Believe it or not, heat exhaustion and worst case, heat stroke can be prevented by following a few simple suggestions. The movers were done packing up the truck shortly after lunch. We took a break and some of us went to lunch and others continued to the new place. We were all dressed in loose comfy clothes and made sure we drank plenty of water, and had frequent rest times inside the air conditioned house. There were moments when we were directly exposed to the sun . If this happens, make sure to use sunscreen with at least SPF 15 and apply every 2 hours to prevent sunburn. Make sure the folks who were not as spry as the movers are given extra care. Find out if they are taking medications that can affect their body’s ability to stay hydrated and dissipate heat.

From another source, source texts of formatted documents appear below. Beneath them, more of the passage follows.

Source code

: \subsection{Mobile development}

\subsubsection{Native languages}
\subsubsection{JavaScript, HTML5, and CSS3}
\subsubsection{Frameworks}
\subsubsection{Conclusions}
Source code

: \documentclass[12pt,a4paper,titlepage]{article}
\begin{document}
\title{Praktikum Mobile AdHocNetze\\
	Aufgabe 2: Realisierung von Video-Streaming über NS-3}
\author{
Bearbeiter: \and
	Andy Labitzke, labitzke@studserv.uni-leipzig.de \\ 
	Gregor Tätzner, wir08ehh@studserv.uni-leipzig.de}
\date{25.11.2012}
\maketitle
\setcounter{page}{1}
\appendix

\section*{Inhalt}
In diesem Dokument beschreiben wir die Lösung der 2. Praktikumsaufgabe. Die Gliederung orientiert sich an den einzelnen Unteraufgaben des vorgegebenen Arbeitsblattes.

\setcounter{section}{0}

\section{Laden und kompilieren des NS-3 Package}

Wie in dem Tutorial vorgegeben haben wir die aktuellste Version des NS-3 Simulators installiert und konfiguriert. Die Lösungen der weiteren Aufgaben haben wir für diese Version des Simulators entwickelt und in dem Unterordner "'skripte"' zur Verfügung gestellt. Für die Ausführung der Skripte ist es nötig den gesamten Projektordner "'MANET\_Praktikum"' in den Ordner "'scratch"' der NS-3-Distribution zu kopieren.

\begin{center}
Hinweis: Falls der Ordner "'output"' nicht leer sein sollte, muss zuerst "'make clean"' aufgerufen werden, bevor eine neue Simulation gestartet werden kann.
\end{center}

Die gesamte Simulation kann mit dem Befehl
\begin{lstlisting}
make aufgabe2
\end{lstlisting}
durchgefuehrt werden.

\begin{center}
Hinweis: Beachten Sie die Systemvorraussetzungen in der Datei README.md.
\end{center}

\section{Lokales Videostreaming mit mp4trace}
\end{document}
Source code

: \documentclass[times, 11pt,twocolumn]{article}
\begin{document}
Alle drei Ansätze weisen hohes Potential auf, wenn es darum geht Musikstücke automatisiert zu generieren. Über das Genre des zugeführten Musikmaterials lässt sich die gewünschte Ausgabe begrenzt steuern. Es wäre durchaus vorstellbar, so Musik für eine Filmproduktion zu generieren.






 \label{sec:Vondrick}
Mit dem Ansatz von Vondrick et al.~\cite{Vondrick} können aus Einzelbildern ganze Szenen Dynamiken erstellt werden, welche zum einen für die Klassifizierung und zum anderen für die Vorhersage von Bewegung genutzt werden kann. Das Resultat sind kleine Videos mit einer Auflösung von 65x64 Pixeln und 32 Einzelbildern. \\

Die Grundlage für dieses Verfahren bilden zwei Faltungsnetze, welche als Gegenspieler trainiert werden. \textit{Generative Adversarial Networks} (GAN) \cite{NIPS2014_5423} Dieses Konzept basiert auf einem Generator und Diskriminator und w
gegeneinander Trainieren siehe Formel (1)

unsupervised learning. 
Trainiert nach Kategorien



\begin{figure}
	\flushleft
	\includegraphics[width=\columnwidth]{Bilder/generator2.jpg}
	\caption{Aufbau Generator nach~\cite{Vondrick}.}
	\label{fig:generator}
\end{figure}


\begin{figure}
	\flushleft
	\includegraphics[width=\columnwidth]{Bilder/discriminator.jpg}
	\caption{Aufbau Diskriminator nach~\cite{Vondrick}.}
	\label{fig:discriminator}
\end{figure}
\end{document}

Some of these are diuretics, beta blockers and oral hypoglycemic medications.
Early stages of mild dehydration include symptoms of dry mouth, tiredness, thirst, decreased urine output, lightheadedness and dizziness. A handy home remedy by WebMD. With older adults, those who have other health problems, infants and children, consulting your physician is best practice.
The collective effort of my husband's sisters and their husbands eased the burden of this life changing event. The best part of the weekend was that we gathered together as a family and helped each other. We were all tired at the end of the weekend, but none of us exhibited signs of dehydration or heat exhaustion. This might be because they have a nurse in the family.